Because companies involved did less than five percent of their
business in Burma, and because the resolutions did not raise a
"significant" issue.

Hogwash.  Had this line of reasoning been applied to South
Africa, an important voice in the fight against apartheid would
have been silenced.  In fact, there is a striking parallel between
Burma and South Africa.  Aung San Suu Kyi, the head of the
pro-democracy National League for Democracy and a Nobel
Peace Prize winner, has been under house arrest since 1989. 
Her party, like Nelson Mandela's formerly outlawed African
National Congress, has a clear mandate to represent the
oppressed population, having garnered 82 percent of the seats
in a 1990 democratic election.  But the Sate Law and Order
Restoration Council seized power instead, and has ruled ever
since.

Despite the SEC's best effort to stifle debate, some companies
may be getting the message.  Under growing pressure, Amoco
in March 1994 announced it was withdrawing from Burma. 
The company, which was involved in successful offshore gas
and oil exploration, cited "economic" reasons for its decision
and said organized boycotts played no role.

Shareholders from another company involved in the pipeline
project, Unocal, managed to bring a resolution to a vote.  It
received 15.3 percent -- considered quite high for a social
responsibility resolution -- and attracted major news coverage.

Clothing manufacturer Liz Claiborne last year announced it
was following the lead of Levi Strauss Associates Inc,, which
stopped doing business in Burma in 1992.  "Though the
facilities with which we work have complied with our strict
human rights standards, we cannot support the activities of this
country's current government," said Liz Claiborne Chairman
Jerome A. Chazen, in a statement issued November 14, 1994. 
And last month, clothing maker Eddie Bauer announced it was
pulling out of Burma for similar reasons.  

Still, the SEC is standing firm in its anti-resolution position,
which activists feel certain comes at the behest of corporate
lobbyists.  And it recently received support on its position.

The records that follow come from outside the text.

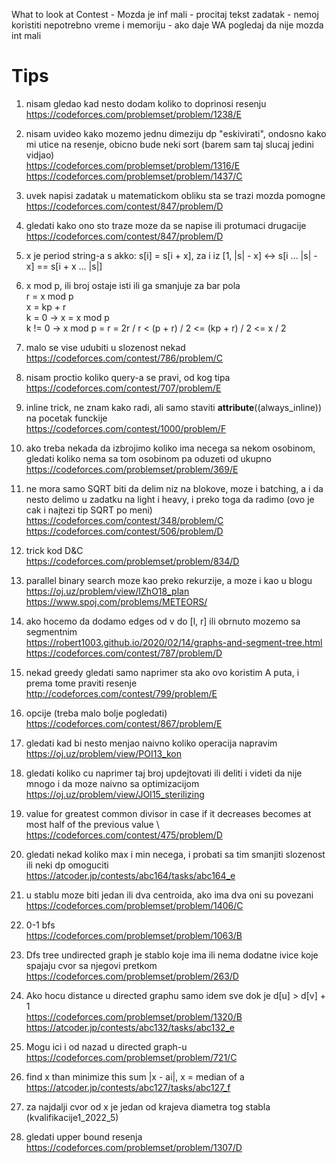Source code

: What to look at Contest
	- Mozda je inf mali
 	- procitaj tekst zadatak 
	- nemoj koristiti nepotrebno vreme i memoriju
	- ako daje WA pogledaj da nije mozda int mali 

# Tips
1. nisam gledao kad nesto dodam koliko to doprinosi resenju	  	  
https://codeforces.com/problemset/problem/1238/E

2. nisam uvideo kako mozemo jednu dimeziju dp "eskivirati", ondosno kako mi utice na resenje, obicno bude neki sort (barem sam taj slucaj jedini vidjao) \
https://codeforces.com/problemset/problem/1316/E \
https://codeforces.com/problemset/problem/1437/C

3. uvek napisi zadatak u matematickom obliku sta se trazi mozda pomogne \
https://codeforces.com/contest/847/problem/D

4. gledati kako ono sto traze moze da se napise ili protumaci drugacije \
https://codeforces.com/contest/847/problem/D

5. x je period string-a s akko: s[i] = s[i + x], za i iz [1, |s| - x] <-> 
s[i ... |s| - x] == s[i + x ... |s|] 

6. x mod p, ili broj ostaje isti ili ga smanjuje za bar pola \
	r = x mod p     \
	x = kp + r     \
	k = 0 -> x = x mod p     \
 	k != 0 -> x mod p = r = 2r / r < (p + r) / 2 <= (kp + r) / 2 <= x / 2 

7. malo se vise udubiti u slozenost nekad \
https://codeforces.com/contest/786/problem/C

8. nisam proctio koliko query-a se pravi, od kog tipa \
https://codeforces.com/contest/707/problem/E

9. inline trick, ne znam kako radi, ali samo staviti __attribute__((always_inline)) na pocetak funckije \
https://codeforces.com/contest/1000/problem/F

10. ako treba nekada da izbrojimo koliko ima necega sa nekom osobinom, gledati koliko nema sa tom osobinom pa oduzeti od ukupno \
https://codeforces.com/problemset/problem/369/E

11. ne mora samo SQRT biti da delim niz na blokove, moze i batching, a i da nesto delimo u zadatku na light i heavy, i preko toga da radimo (ovo je cak i najtezi tip SQRT po meni) \
https://codeforces.com/contest/348/problem/C  \
https://codeforces.com/contest/506/problem/D

12. trick kod D&C \
https://codeforces.com/problemset/problem/834/D

13. parallel binary search moze kao preko rekurzije, a moze i kao u blogu \
https://oj.uz/problem/view/IZhO18_plan  \
https://www.spoj.com/problems/METEORS/

14. ako hocemo da dodamo edges od v do [l, r] ili obrnuto mozemo sa segmentnim \
https://robert1003.github.io/2020/02/14/graphs-and-segment-tree.html  \
https://codeforces.com/contest/787/problem/D

15. nekad greedy gledati samo naprimer sta ako ovo koristim A puta, i prema tome praviti resenje \
http://codeforces.com/contest/799/problem/E

16. opcije (treba malo bolje pogledati) \
https://codeforces.com/contest/867/problem/E

17. gledati kad bi nesto menjao naivno koliko operacija napravim  \
https://oj.uz/problem/view/POI13_kon

18. gledati koliko cu naprimer taj broj updejtovati ili deliti i videti da nije mnogo i da moze naivno sa optimizacijom \
https://oj.uz/problem/view/JOI15_sterilizing

19. value for greatest common divisor in case if it decreases becomes at most half of the previous value \ 
https://codeforces.com/contest/475/problem/D	

20. gledati nekad koliko max i min necega, i probati sa tim smanjiti slozenost ili neki dp omoguciti \
https://atcoder.jp/contests/abc164/tasks/abc164_e

21. u stablu moze biti jedan ili dva centroida, ako ima dva oni su povezani \
https://codeforces.com/problemset/problem/1406/C

22. 0-1 bfs \
https://codeforces.com/problemset/problem/1063/B

23. Dfs tree undirected graph je stablo koje ima ili nema dodatne ivice koje spajaju cvor sa njegovi pretkom \
https://codeforces.com/problemset/problem/263/D

24. Ako hocu distance u directed graphu samo idem sve dok je d[u] > d[v] + 1 \
https://codeforces.com/problemset/problem/1320/B  \
https://atcoder.jp/contests/abc132/tasks/abc132_e

25. Mogu ici i od nazad u directed graph-u \
https://codeforces.com/problemset/problem/721/C

26. find x than minimize this sum |x - ai|, x = median of a \
https://atcoder.jp/contests/abc127/tasks/abc127_f

27. za najdalji cvor od x je jedan od krajeva diametra tog stabla (kvalifikacije1_2022_5)

28. gledati upper bound resenja \
https://codeforces.com/problemset/problem/1307/D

Last year, U.S. District Court Judge Kimba Wood found in
favor of a group of plaintiffs who sued the SEC for failing to
properly involve the public in this rule change.  In January,
however, the SEC won an appeal of Judge wood's decision.

It is to the great shame of U.S. citizens of conscience that the
SEC is contributing to the crisis in Burma by helping
corporations silence their critics.  Congress, which passed the
laws giving shareholders a voice in corporate policy, needs to
be dragged into the debate, and quickly.